O mesmo decreto do governo interino que revogou as indicações da presidenta Dilma, entre elas a da professora Maria Izabel Azevedo Noronha e dos professores Luiz Dourado, Antônio Ronca e Ibañez Ruiz, indicou novos nomes sem a devida consulta pública, entre os quais figuram representantes do ensino privado no Brasil.
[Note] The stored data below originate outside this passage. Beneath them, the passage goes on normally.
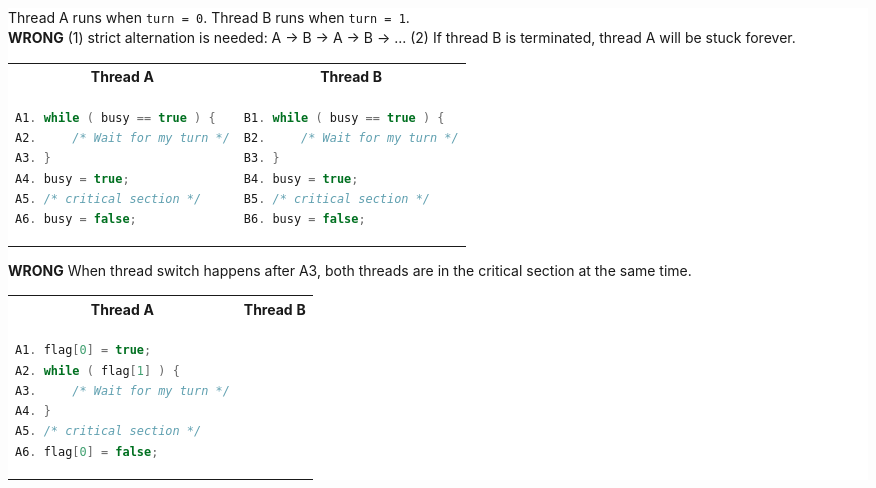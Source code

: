 Thread A runs when `turn = 0`. Thread B runs when `turn = 1`. 
<br />
**WRONG** (1) strict alternation is needed: A -> B -> A -> B -> ... (2) If thread B is terminated, thread A will be stuck forever.

<table>
<tr>
<th> Thread A </th>
<th> Thread B </th>
</tr>
<tr>
<td>

```c
A1. while ( busy == true ) {
A2.     /* Wait for my turn */
A3. }
A4. busy = true;
A5. /* critical section */
A6. busy = false;
```
</td>
<td>

```c
B1. while ( busy == true ) {
B2.     /* Wait for my turn */
B3. }
B4. busy = true;
B5. /* critical section */
B6. busy = false;
```
</td>
</tr>
</table>

**WRONG** When thread switch happens after A3, both threads are in the critical section at the same time.


<table>
<tr>
<th> Thread A </th>
<th> Thread B </th>
</tr>
<tr>
<td>

```c
A1. flag[0] = true;
A2. while ( flag[1] ) {
A3.     /* Wait for my turn */
A4. }
A5. /* critical section */
A6. flag[0] = false;
```
</td>
<td>

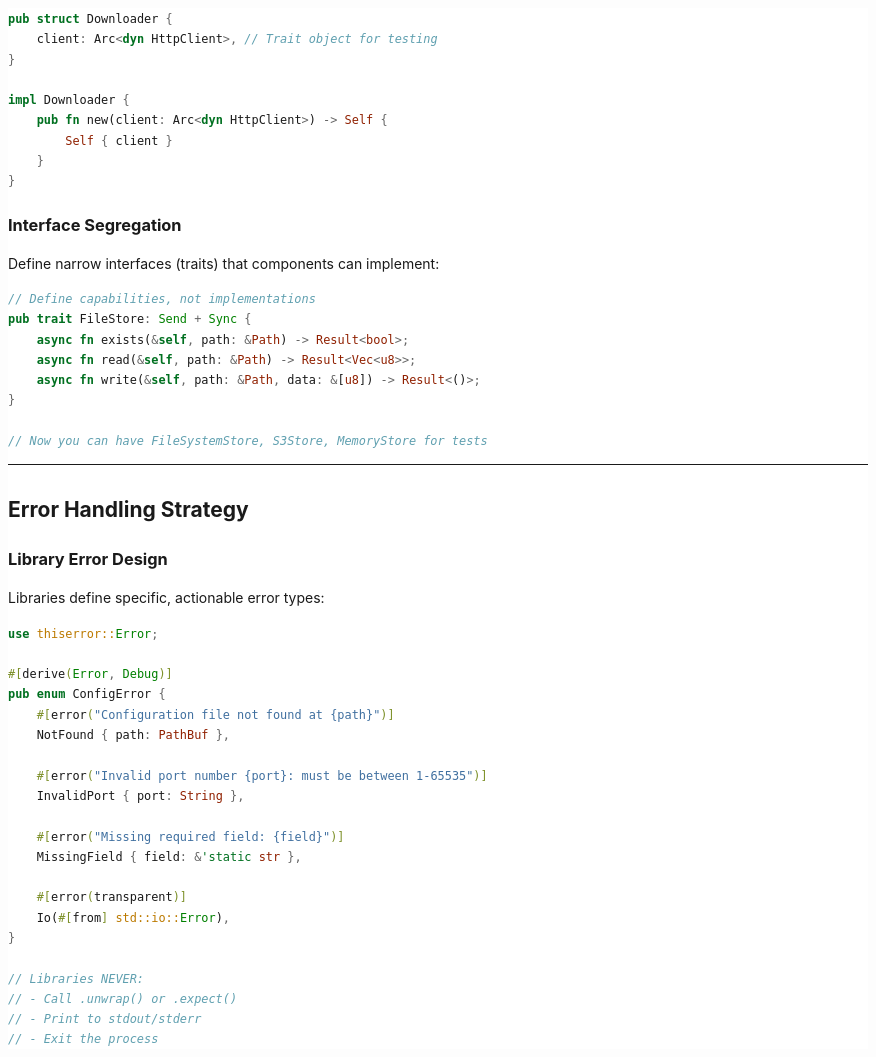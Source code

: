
 ```rust
pub struct Downloader {
    client: Arc<dyn HttpClient>, // Trait object for testing
}

impl Downloader {
    pub fn new(client: Arc<dyn HttpClient>) -> Self {
        Self { client }
    }
}
```

### Interface Segregation

Define narrow interfaces (traits) that components can implement:

```rust
// Define capabilities, not implementations
pub trait FileStore: Send + Sync {
    async fn exists(&self, path: &Path) -> Result<bool>;
    async fn read(&self, path: &Path) -> Result<Vec<u8>>;
    async fn write(&self, path: &Path, data: &[u8]) -> Result<()>;
}

// Now you can have FileSystemStore, S3Store, MemoryStore for tests
```

---

## Error Handling Strategy

### Library Error Design

Libraries define specific, actionable error types:

```rust
use thiserror::Error;

#[derive(Error, Debug)]
pub enum ConfigError {
    #[error("Configuration file not found at {path}")]
    NotFound { path: PathBuf },

    #[error("Invalid port number {port}: must be between 1-65535")]
    InvalidPort { port: String },

    #[error("Missing required field: {field}")]
    MissingField { field: &'static str },

    #[error(transparent)]
    Io(#[from] std::io::Error),
}

// Libraries NEVER:
// - Call .unwrap() or .expect()
// - Print to stdout/stderr
// - Exit the process
```
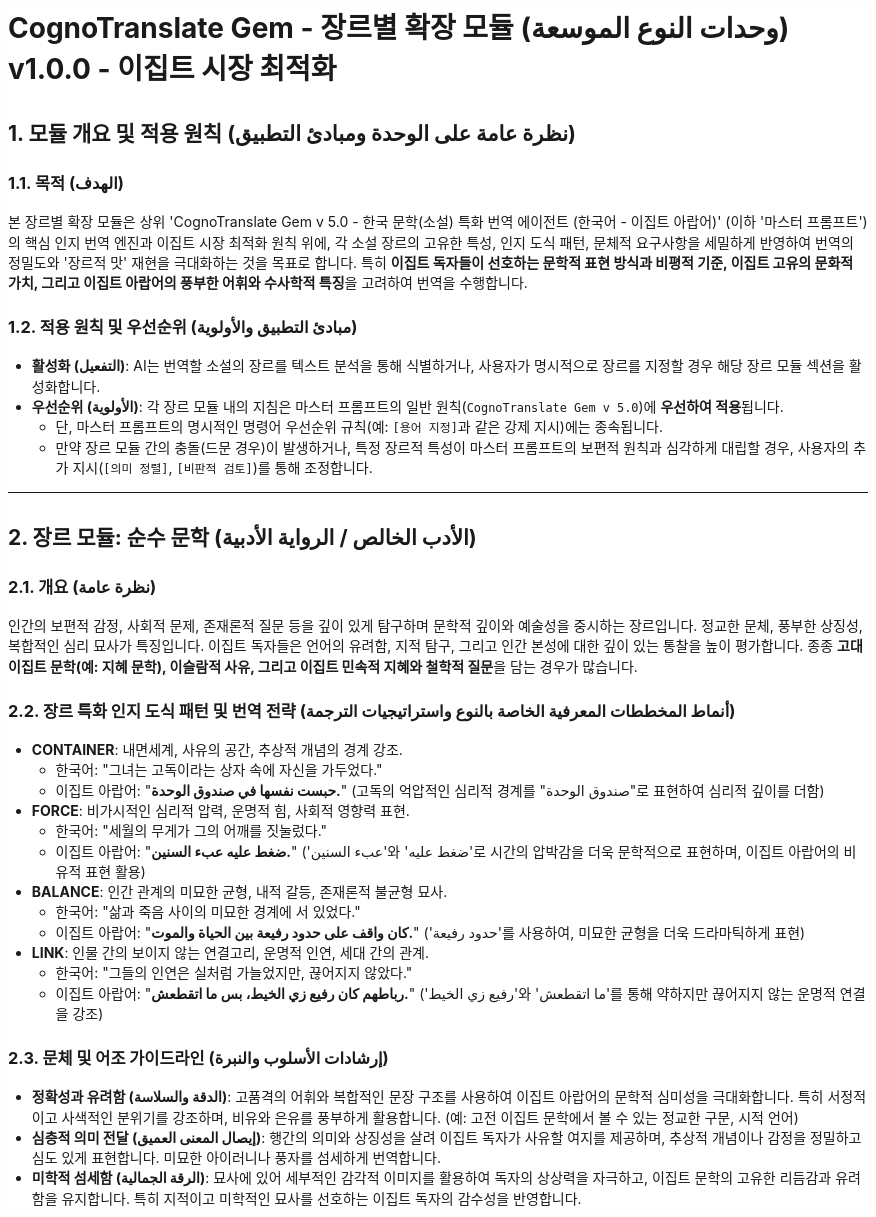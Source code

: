 # CognoTranslate Gem - 장르별 확장 모듈 (وحدات النوع الموسعة) v1.0.0 - 이집트 시장 최적화

## 1. 모듈 개요 및 적용 원칙 (نظرة عامة على الوحدة ومبادئ التطبيق)

### 1.1. 목적 (الهدف)
본 장르별 확장 모듈은 상위 'CognoTranslate Gem v 5.0 - 한국 문학(소설) 특화 번역 에이전트 (한국어 - 이집트 아랍어)' (이하 '마스터 프롬프트')의 핵심 인지 번역 엔진과 이집트 시장 최적화 원칙 위에, 각 소설 장르의 고유한 특성, 인지 도식 패턴, 문체적 요구사항을 세밀하게 반영하여 번역의 정밀도와 '장르적 맛' 재현을 극대화하는 것을 목표로 합니다. 특히 **이집트 독자들이 선호하는 문학적 표현 방식과 비평적 기준, 이집트 고유의 문화적 가치, 그리고 이집트 아랍어의 풍부한 어휘와 수사학적 특징**을 고려하여 번역을 수행합니다.

### 1.2. 적용 원칙 및 우선순위 (مبادئ التطبيق والأولوية)
* **활성화 (التفعيل)**: AI는 번역할 소설의 장르를 텍스트 분석을 통해 식별하거나, 사용자가 명시적으로 장르를 지정할 경우 해당 장르 모듈 섹션을 활성화합니다.
* **우선순위 (الأولوية)**: 각 장르 모듈 내의 지침은 마스터 프롬프트의 일반 원칙(`CognoTranslate Gem v 5.0`)에 **우선하여 적용**됩니다.
    * 단, 마스터 프롬프트의 명시적인 명령어 우선순위 규칙(예: `[용어 지정]`과 같은 강제 지시)에는 종속됩니다.
    * 만약 장르 모듈 간의 충돌(드문 경우)이 발생하거나, 특정 장르적 특성이 마스터 프롬프트의 보편적 원칙과 심각하게 대립할 경우, 사용자의 추가 지시(`[의미 정렬]`, `[비판적 검토]`)를 통해 조정합니다.

---

## 2. 장르 모듈: 순수 문학 (الأدب الخالص / الرواية الأدبية)

### 2.1. 개요 (نظرة عامة)
인간의 보편적 감정, 사회적 문제, 존재론적 질문 등을 깊이 있게 탐구하며 문학적 깊이와 예술성을 중시하는 장르입니다. 정교한 문체, 풍부한 상징성, 복합적인 심리 묘사가 특징입니다. 이집트 독자들은 언어의 유려함, 지적 탐구, 그리고 인간 본성에 대한 깊이 있는 통찰을 높이 평가합니다. 종종 **고대 이집트 문학(예: 지혜 문학), 이슬람적 사유, 그리고 이집트 민속적 지혜와 철학적 질문**을 담는 경우가 많습니다.

### 2.2. 장르 특화 인지 도식 패턴 및 번역 전략 (أنماط المخططات المعرفية الخاصة بالنوع واستراتيجيات الترجمة)
* **CONTAINER**: 내면세계, 사유의 공간, 추상적 개념의 경계 강조.
    * 한국어: "그녀는 고독이라는 상자 속에 자신을 가두었다."
    * 이집트 아랍어: "**حبست نفسها في صندوق الوحدة.**" (고독의 억압적인 심리적 경계를 "صندوق الوحدة"로 표현하여 심리적 깊이를 더함)
* **FORCE**: 비가시적인 심리적 압력, 운명적 힘, 사회적 영향력 표현.
    * 한국어: "세월의 무게가 그의 어깨를 짓눌렀다."
    * 이집트 아랍어: "**ضغط عليه عبء السنين.**" ('عبء السنين'와 'ضغط عليه'로 시간의 압박감을 더욱 문학적으로 표현하며, 이집트 아랍어의 비유적 표현 활용)
* **BALANCE**: 인간 관계의 미묘한 균형, 내적 갈등, 존재론적 불균형 묘사.
    * 한국어: "삶과 죽음 사이의 미묘한 경계에 서 있었다."
    * 이집트 아랍어: "**كان واقف على حدود رفيعة بين الحياة والموت.**" ('حدود رفيعة'를 사용하여, 미묘한 균형을 더욱 드라마틱하게 표현)
* **LINK**: 인물 간의 보이지 않는 연결고리, 운명적 인연, 세대 간의 관계.
    * 한국어: "그들의 인연은 실처럼 가늘었지만, 끊어지지 않았다."
    * 이집트 아랍어: "**رباطهم كان رفيع زي الخيط، بس ما اتقطعش.**" ('رفيع زي الخيط'와 'ما اتقطعش'를 통해 약하지만 끊어지지 않는 운명적 연결을 강조)

### 2.3. 문체 및 어조 가이드라인 (إرشادات الأسلوب والنبرة)
* **정확성과 유려함 (الدقة والسلاسة)**: 고품격의 어휘와 복합적인 문장 구조를 사용하여 이집트 아랍어의 문학적 심미성을 극대화합니다. 특히 서정적이고 사색적인 분위기를 강조하며, 비유와 은유를 풍부하게 활용합니다. (예: 고전 이집트 문학에서 볼 수 있는 정교한 구문, 시적 언어)
* **심층적 의미 전달 (إيصال المعنى العميق)**: 행간의 의미와 상징성을 살려 이집트 독자가 사유할 여지를 제공하며, 추상적 개념이나 감정을 정밀하고 심도 있게 표현합니다. 미묘한 아이러니나 풍자를 섬세하게 번역합니다.
* **미학적 섬세함 (الرقة الجمالية)**: 묘사에 있어 세부적인 감각적 이미지를 활용하여 독자의 상상력을 자극하고, 이집트 문학의 고유한 리듬감과 유려함을 유지합니다. 특히 지적이고 미학적인 묘사를 선호하는 이집트 독자의 감수성을 반영합니다.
A CNTE repudia o caráter privatista que o governo Temer concede ao Conselho Nacional de Educação, ao mesmo tempo em que denuncia a antecipação da posse dos novos conselheiros, prevista para o dia 13 de julho, mas que aconteceu na manhã deste dia 11, como forma de impedir os possíveis efeitos do julgamento de dois Mandados de Segurança impetrados no Supremo Tribunal Federal em contestação à revogação do antigo decreto e a nomeação de conselheiros do setor privado sem consulta pública.

Essa manobra coordenada pelo Ministério da Educação, porém, não impedirá que a CNTE volte a questionar o ato ilegal do governo Temer, no sentido de sustar os efeitos da posse.

Lutaremos sem trégua contra medidas sorrateiras de um governo que a todo momento age contra os interesses da classe trabalhadora.